Personal information
- Full name: Johann Heinrich Herberger
- Date of birth: 9 November 1919
- Place of birth: Wiesental, Germany
- Date of death: June 2002 (aged 82)
- Place of death: Altbach, Germany
- Position(s): Midfielder

Youth career
- 0000–1936: FV 1912 Wiesental

Senior career*
- Years: Team / Apps / (Gls)
- 1936–1940: Karlsruher FC Phönix
- 1939–1940: Eintracht Frankfurt
- 1940–1941: CSC 03 Kassel
- 1942: Blau Weiß 90 Berlin
- 1943: FV Saarbrücken
- 1943–1945: 1. FC Nürnberg
- 1945–1946: FC Bayern Munich
- 1946: FV Saarbrücken
- 1946–1947: Karlsruher FV
- 1947–1949: VfB Stuttgart
- 1948–1953: Stuttgarter Kickers

Managerial career
- New York Hakoah
- 1954: SC Geislingen/Steige
- 1956–1964: 1st German Sport Club Brooklyn
- 1960: Junior All-Stars New York
- 1964: United States

= John Herberger =

German footballer and manager

Johann Heinrich Herberger (9 November 1919 – June 2002) was a German football coach and former player.
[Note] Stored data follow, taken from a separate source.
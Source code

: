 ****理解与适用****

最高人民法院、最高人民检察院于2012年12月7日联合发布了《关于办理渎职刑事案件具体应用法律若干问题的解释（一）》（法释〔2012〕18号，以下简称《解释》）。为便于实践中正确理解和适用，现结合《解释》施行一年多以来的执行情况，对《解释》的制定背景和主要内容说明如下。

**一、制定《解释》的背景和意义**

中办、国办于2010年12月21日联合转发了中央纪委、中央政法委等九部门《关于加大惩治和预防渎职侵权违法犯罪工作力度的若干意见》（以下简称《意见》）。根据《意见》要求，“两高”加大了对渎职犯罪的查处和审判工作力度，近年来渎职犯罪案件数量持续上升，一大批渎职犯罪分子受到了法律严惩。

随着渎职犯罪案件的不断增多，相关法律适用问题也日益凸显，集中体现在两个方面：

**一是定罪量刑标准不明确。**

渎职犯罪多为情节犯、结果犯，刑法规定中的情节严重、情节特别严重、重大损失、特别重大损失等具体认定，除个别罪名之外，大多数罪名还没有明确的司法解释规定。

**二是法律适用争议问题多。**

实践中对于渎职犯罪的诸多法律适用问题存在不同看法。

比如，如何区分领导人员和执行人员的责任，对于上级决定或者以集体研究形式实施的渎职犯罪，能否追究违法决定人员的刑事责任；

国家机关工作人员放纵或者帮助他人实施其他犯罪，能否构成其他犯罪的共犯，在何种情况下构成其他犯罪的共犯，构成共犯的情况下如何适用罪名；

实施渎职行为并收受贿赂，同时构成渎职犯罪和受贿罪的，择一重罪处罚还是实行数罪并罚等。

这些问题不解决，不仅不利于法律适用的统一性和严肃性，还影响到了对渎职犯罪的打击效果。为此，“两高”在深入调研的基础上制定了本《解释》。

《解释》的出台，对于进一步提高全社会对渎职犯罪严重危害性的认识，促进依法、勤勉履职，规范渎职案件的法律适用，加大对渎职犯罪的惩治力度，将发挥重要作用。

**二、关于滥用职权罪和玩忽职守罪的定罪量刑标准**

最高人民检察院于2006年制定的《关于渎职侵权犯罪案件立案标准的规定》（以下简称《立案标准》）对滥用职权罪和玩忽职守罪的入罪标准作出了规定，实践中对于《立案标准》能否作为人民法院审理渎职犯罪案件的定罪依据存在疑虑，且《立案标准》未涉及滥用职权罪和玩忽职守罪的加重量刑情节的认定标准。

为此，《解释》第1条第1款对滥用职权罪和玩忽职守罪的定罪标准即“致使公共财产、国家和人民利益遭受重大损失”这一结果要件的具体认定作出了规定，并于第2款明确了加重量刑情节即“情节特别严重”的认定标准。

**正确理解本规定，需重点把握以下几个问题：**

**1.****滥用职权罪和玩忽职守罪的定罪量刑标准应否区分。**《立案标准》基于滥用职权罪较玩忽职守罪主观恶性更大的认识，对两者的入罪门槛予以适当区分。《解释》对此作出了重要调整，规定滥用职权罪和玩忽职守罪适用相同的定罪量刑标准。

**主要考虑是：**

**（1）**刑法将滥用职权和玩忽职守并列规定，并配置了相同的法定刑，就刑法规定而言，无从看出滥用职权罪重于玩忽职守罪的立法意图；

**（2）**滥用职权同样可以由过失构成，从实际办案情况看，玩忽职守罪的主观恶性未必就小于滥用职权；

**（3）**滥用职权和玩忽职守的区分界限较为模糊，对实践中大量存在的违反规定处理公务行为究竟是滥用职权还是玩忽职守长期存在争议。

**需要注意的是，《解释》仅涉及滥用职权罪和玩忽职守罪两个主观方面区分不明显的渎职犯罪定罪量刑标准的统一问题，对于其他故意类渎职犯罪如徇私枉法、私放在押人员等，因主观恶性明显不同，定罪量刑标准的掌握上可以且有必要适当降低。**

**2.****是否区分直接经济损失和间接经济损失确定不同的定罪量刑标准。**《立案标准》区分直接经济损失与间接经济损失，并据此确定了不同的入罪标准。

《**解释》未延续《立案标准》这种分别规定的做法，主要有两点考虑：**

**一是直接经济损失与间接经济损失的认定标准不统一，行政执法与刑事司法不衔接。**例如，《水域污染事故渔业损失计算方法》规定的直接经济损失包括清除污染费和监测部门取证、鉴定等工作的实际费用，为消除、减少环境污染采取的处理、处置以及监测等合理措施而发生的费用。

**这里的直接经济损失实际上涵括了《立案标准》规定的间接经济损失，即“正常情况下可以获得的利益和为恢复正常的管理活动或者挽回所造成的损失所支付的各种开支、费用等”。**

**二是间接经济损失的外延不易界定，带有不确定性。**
He played for FV 1912 Wiesental, Karlsruher FC Phönix (1936–1940), Eintracht Frankfurt (1939–40), CSC 03 Kassel (01/40–1941), Blau Weiß 90 Berlin (01/42–10/42), FV Saarbrücken (01/43–06/43), 1. FC Nürnberg (07/43–1945), FC Bayern Munich (1945–46), FV Saarbrücken (1946), Karlsruher FV (1946–1947), VfB Stuttgart (1947–1949) and Stuttgarter Kickers (1948–1953).

After he ended his career, he went on to become a coach. He coached New York Hakoah in the American Soccer League (the team also competed in the International Soccer League).
He also trained SC Geislingen/Steige (Germany, 1954), 1st German Sport Club Brooklyn (1956–1964), the Junior All-Stars New York (1960), and the team of the German-American Soccer association. During his time in the U.S. he has been called "John" instead of "Johann".

Herberger coached the United States men's national soccer team for one game in 1964.

Herberger is related to Sepp Herberger who won the 1954 World Cup, but not closely. His great-grandfather was the brother of Sepp Herberger's father.